SharePoint Document Management - Folder Discontent

A large number of organizations still live in shared folder hell, plagued by the following issues:

  • Documents are scattered deep and wide in a vast hierarchy of folders across many shared folder locations.

  • Duplicate content is everywhere.

  • Organizational records become buried amongst the shared folders and are overlooked by information management policies that govern things such as the record’s retention policy.

  • Security holes are common because access rights are not propagated to sub-folders leaving sensitive content exposed.
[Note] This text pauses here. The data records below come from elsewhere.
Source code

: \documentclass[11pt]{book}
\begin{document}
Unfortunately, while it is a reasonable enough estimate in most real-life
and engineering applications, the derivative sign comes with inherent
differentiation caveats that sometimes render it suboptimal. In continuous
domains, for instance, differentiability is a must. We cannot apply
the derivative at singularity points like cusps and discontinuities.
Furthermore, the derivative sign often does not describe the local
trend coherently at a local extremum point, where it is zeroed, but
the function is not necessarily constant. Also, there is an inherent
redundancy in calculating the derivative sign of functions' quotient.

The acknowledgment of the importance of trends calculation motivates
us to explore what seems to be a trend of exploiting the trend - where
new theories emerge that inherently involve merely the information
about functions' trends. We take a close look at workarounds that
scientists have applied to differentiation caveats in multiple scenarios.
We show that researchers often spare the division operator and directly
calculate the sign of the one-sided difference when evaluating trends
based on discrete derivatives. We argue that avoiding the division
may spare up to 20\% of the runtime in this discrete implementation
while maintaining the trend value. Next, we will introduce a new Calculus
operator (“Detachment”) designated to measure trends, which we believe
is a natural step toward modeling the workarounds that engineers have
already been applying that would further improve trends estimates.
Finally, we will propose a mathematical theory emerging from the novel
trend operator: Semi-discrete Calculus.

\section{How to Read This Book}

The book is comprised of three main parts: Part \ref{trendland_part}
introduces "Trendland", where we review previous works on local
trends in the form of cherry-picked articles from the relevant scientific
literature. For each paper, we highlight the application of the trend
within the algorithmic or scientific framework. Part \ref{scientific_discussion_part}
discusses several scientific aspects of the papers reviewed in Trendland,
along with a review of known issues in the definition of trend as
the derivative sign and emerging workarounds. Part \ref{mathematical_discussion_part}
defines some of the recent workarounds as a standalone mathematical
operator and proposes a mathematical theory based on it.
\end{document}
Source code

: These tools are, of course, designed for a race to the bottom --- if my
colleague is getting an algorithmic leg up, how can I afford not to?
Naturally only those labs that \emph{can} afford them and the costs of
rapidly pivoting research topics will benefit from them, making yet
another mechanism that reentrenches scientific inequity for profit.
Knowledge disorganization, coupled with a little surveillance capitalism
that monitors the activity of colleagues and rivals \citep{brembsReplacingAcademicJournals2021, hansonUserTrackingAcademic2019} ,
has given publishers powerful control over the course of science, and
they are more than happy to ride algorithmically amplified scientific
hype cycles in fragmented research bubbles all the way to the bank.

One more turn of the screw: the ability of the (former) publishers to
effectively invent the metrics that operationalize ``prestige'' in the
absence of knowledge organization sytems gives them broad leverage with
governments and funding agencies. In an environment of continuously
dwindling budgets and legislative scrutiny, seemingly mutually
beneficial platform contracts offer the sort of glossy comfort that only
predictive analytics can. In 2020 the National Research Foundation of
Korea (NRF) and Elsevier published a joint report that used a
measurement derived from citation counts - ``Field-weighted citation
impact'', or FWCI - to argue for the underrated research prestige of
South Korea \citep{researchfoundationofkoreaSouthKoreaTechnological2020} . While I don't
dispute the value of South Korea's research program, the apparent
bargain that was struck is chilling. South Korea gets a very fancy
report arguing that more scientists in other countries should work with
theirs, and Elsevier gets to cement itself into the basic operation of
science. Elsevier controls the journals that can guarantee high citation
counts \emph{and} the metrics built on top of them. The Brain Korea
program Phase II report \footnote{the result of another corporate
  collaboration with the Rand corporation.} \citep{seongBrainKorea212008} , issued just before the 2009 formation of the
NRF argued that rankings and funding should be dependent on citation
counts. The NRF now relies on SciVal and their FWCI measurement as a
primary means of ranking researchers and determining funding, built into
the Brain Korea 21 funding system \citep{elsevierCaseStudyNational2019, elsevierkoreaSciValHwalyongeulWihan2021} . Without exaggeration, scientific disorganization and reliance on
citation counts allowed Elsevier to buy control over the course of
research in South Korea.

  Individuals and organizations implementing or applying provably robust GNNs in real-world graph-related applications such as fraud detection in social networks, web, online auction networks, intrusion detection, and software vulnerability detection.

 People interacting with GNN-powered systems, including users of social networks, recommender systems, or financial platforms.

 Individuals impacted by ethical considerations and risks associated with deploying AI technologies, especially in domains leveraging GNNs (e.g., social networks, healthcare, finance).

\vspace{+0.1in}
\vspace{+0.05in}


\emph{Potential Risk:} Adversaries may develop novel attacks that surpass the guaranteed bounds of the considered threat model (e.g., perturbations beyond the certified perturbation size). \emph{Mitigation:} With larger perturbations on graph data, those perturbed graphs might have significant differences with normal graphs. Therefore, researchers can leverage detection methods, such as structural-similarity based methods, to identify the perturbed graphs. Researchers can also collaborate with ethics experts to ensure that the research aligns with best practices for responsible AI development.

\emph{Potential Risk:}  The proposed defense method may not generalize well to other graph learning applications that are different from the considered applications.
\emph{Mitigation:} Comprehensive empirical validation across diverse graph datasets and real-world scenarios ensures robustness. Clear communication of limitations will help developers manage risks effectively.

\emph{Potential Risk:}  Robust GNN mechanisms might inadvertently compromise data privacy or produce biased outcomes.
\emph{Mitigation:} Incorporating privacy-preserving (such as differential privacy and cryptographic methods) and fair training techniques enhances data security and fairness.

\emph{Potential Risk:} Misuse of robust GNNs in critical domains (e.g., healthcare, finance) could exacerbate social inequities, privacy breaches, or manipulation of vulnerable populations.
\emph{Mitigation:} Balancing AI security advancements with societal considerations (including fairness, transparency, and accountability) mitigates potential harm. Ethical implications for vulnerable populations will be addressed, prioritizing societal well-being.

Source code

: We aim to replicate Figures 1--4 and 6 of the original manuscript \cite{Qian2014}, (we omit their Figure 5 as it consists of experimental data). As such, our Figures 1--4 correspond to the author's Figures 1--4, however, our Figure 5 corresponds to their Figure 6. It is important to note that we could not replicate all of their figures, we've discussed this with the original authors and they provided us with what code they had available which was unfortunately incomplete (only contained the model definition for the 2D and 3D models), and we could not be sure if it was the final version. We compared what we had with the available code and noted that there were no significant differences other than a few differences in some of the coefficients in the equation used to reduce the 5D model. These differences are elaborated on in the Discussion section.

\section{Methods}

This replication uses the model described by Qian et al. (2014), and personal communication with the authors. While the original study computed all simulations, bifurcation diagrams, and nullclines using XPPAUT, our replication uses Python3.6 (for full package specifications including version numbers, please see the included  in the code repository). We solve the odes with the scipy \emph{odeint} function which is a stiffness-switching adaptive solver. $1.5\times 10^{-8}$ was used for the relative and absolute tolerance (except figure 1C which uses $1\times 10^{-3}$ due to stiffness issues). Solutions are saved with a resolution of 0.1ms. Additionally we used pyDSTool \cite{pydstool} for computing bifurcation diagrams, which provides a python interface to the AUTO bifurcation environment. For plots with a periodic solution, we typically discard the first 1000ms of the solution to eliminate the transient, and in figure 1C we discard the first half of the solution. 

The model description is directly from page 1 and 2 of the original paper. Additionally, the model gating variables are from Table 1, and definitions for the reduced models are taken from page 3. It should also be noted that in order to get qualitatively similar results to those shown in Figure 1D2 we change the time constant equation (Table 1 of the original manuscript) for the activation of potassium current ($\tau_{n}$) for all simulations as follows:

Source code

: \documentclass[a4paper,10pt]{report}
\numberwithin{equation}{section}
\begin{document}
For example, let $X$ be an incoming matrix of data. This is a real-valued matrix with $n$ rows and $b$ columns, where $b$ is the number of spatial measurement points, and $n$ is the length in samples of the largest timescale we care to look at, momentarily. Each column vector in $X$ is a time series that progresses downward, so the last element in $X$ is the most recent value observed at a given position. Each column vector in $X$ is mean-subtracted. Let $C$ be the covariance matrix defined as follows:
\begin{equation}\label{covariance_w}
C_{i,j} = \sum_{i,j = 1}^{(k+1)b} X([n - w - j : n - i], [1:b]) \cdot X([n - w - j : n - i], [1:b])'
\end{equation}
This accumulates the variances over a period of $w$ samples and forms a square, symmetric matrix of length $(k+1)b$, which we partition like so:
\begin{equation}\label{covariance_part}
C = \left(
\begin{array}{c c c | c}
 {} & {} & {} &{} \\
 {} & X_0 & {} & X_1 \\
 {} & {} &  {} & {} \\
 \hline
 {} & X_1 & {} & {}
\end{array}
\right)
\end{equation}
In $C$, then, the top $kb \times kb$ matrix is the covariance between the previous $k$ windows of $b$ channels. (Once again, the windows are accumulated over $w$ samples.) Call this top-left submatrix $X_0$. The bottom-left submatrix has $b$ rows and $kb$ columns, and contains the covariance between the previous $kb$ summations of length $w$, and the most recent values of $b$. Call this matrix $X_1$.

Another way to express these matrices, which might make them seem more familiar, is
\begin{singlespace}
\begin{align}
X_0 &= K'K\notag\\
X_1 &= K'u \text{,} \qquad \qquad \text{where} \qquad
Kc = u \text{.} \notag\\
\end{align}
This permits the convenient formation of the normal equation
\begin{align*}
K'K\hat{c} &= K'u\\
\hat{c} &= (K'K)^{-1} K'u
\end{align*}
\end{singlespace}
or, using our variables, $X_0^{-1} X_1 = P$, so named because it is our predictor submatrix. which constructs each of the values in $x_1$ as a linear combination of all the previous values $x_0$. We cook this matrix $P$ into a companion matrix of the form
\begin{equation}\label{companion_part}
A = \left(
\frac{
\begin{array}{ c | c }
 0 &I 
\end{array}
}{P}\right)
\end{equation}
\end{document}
  • In many cases, a shared folder hierarchy represents an department’s or an organization’s content taxonomy.  A document’s presence in a shared folder hierarchy is implicitly “tagged” with metadata being the names of the folders in the hierarchy.  Problem is, when the document is copied or moved, the metadata (i.e. the names of the folders) does not travel with the document.

  • Finding information can be a time consuming and costly endeavour.  Yes, costly; see “The high cost of not finding information”.

It’s obviously a no brainer to move those organizations from shared folders to a document management system.  And many companies are either using (or thinking about using) SharePoint as a document management solution.

You might think that using SharePoint 2007 as a document management system will cure all the shared folder ills that I highlighted above.  Wrong.  SharePoint 2007 has a core performance limitation that will require you to use folders (or indexed views) when the number of documents in a single view starts to exceed 2000.  The same applies to SharePoint lists.

Tests show that the performance of libraries starts tanking as the number of documents/items in a library view approaches and exceeds 2000.  The recommended way to avoid the performance degradation trap is to create folders within libraries to break down the documents into sub-2000 document folders.  The TechNet article “Plan for software boundaries (Office SharePoint Server)” talks in detail about this performance limitation and how to deal with it using folders.  It very clearly states that folders are “critical for scaling“.  So, unfortunately, if you expect to store more than 2000 documents in a library you’re faced with either:

  1. Using folders in a document library and having to deal with many of the same problems as dealing with server-based shared folders.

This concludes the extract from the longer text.